New engines remain the most efficient step to greener aviation in the short term, but implementation will be slow, as aircraft have a service life of 30 years or more. Robert Nuttall, Rolls-Royce vice president for strategic marketing, reminded participants that aircraft engine efficiency has increased by an average of 1 percent per year over the last half century and predicted that new aircraft engines, such as his company’s planned open-rotor turbines, would reduce fuel consumption (and CO2 output) by 30 percent within 20 years. New airframes, and improvements to existing ones, will also reduce the fuel consumption of new aircraft.
Improved flight procedures are another successful means of raising efficiency and reducing CO2 output. Implementation of continuous descent approaches (CDA) and performance-based navigation (PBN), as well as measures at the airport level to reduce engine idling time on the ground, has started at the busiest airports in the U.S. and Europe. At the summit, ICAO launched an appeal for the rapid implementation of PBN. According to Eurocontrol, CDA procedures have already been implemented at 20 large airports in Europe.
Willie Walsh, CEO of British Airways, explained various measures airports have adopted to reduce their environmental impact. He mentioned such examples as streamlining docking procedures to reduce aircraft waiting time with engines running. The executive noted that such measures save hundreds of dollars of fuel–and CO2 output–on each flight.
Last year’s summit set the goal of reducing CO2 output by 25 percent by 2020, and biofuels are essential to reaching that target. The much touted biofuel revolution is progressing at prototype level, but large-scale production is still far away. It even seems doubtful whether biofuel will replace fossil fuels to any substantial extent in the near future. In Geneva, participants set themselves the target of defining criteria for a sustainable biofuel supply by the end of this year. They will include a pledge not to compete with food production. Some promoters of biofuel call for higher subsidies, but government representatives point out that aviation is not alone in the biofuel market. Tax exemption for biofuel used for ground transportation will rapidly become too expensive if such fuels conquer a sizable market share, and this will slow its introduction.
For Richard Altman, executive director of the Commercial Aviation Alternative Fuels Initiative, biofuel also has the important function of increasing the offerings on the fuel market, thereby reducing upward price pressure.

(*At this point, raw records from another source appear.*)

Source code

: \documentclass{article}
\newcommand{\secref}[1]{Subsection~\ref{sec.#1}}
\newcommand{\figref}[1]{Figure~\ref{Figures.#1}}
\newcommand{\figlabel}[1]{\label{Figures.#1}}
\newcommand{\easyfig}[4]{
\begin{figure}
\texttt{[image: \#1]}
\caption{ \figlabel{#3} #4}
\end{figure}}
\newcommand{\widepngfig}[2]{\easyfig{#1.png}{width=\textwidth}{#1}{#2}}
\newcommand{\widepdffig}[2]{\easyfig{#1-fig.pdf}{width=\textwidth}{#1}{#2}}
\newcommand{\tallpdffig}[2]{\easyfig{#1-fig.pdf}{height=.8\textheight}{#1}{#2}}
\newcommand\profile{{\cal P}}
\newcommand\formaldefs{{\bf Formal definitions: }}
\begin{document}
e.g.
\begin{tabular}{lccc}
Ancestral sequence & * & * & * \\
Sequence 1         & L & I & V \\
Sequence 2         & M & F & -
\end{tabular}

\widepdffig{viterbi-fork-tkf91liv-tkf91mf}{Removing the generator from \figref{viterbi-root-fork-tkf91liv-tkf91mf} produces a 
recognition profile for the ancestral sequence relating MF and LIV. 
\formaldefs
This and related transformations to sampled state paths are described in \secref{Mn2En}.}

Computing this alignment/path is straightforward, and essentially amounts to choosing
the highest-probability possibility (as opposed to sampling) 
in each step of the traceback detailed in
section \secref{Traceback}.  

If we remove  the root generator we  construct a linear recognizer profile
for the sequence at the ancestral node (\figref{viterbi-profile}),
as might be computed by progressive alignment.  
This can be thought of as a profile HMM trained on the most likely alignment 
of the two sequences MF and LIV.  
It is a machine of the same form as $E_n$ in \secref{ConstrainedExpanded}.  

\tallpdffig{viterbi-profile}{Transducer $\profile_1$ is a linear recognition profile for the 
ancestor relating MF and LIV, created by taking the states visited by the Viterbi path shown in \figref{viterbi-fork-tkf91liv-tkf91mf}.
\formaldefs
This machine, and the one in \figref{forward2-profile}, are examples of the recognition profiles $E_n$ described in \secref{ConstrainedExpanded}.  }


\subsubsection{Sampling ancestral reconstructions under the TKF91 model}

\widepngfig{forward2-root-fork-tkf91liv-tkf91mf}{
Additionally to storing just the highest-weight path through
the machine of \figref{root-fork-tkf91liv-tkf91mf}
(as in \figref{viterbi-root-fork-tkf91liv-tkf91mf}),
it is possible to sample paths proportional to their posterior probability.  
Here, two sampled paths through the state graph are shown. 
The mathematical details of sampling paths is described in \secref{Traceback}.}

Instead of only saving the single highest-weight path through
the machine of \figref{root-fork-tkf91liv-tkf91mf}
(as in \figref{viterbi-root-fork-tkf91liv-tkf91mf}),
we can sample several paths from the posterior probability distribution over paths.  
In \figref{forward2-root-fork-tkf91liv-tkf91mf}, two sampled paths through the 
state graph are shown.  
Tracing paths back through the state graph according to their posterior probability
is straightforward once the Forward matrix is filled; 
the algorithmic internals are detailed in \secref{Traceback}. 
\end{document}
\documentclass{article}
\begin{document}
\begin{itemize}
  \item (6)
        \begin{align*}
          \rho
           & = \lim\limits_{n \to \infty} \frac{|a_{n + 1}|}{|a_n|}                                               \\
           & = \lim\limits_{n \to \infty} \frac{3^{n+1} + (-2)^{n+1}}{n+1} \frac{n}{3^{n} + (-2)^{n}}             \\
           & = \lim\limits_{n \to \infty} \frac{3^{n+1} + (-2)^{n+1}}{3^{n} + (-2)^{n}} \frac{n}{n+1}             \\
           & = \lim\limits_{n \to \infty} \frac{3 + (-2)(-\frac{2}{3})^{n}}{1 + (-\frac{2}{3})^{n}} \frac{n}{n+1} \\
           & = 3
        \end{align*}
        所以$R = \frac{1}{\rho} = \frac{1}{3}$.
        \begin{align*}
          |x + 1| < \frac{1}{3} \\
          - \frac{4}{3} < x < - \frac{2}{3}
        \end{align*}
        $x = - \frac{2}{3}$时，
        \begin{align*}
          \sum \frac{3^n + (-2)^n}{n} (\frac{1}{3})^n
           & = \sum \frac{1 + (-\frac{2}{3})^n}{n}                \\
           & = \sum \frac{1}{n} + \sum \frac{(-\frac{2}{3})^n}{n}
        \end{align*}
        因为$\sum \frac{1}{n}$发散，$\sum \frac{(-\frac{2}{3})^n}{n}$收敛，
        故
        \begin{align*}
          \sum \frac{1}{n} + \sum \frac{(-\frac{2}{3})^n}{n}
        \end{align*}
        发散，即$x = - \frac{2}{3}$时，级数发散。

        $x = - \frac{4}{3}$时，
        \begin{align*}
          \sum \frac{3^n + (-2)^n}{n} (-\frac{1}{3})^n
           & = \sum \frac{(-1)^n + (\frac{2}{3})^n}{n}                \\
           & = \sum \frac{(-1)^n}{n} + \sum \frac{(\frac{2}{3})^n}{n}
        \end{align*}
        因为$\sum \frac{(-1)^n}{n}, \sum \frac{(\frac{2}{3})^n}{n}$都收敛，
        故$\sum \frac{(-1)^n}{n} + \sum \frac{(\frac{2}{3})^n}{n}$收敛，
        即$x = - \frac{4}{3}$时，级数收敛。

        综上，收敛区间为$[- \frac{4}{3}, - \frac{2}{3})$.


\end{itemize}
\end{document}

The paramount problem with biofuels remains large-scale production. Unsolved questions in that realm include certification of fuel for aircraft use, acquisition of sufficient areas of land suitable for growing energy crop (such as jatropha) but not usable for food production, investment in biofuel plants, and guarantees for investors that biofuel will be used, even if it’s pricier than fossil fuel. Most summit participants agreed that the regulatory framework for biofuel and CO2 reduction needs to be coordinated at an international level. ICAO’s John Begin said his organization is ready to assume that role but needs the support of all governments.
Andrew Herdman, director general of the Association of Asia Pacific Airlines, pointed out that biofuel, if mixed with fossil fuel, will allow airlines to save part of their CO2 taxes in markets where such taxes are levied, which might motivate airlines to buy biofuel, even at prices higher than those for fossil fuel. Fuel blending necessitates the development of certified biofuels with properties similar to those of jet-A.
Christoph Franz, CEO of the airline Swiss, slammed the concept of CO2 taxes for impeding the implementation of new technology. He pointed out that the Lufthansa Group is investing heavily in new, fuel-efficient aircraft, which is possible only because the airline is profitable. He maintains that operators will procure fewer new-generation airplanes if they find their profits subject to more taxes. While government representatives countered that CO2 taxes are needed to finance programs for biofuel implementation, summit participants saw CO2 as a pretext for raising new taxes.
The Geneva Aviation and Environment Summit was jointly organized by the Airports Council International, Air Transport Action Group, Civil Air Navigation Services Organization, International Air Transport Association and International Coordinating Council of Aerospace Industries Associations. Sponsors included Boeing, Airbus, Bombardier, Rolls-Royce, Pratt & Whitney, CFM International and Sita. Business aviation did not participate directly but was involved through international organizations and sponsors.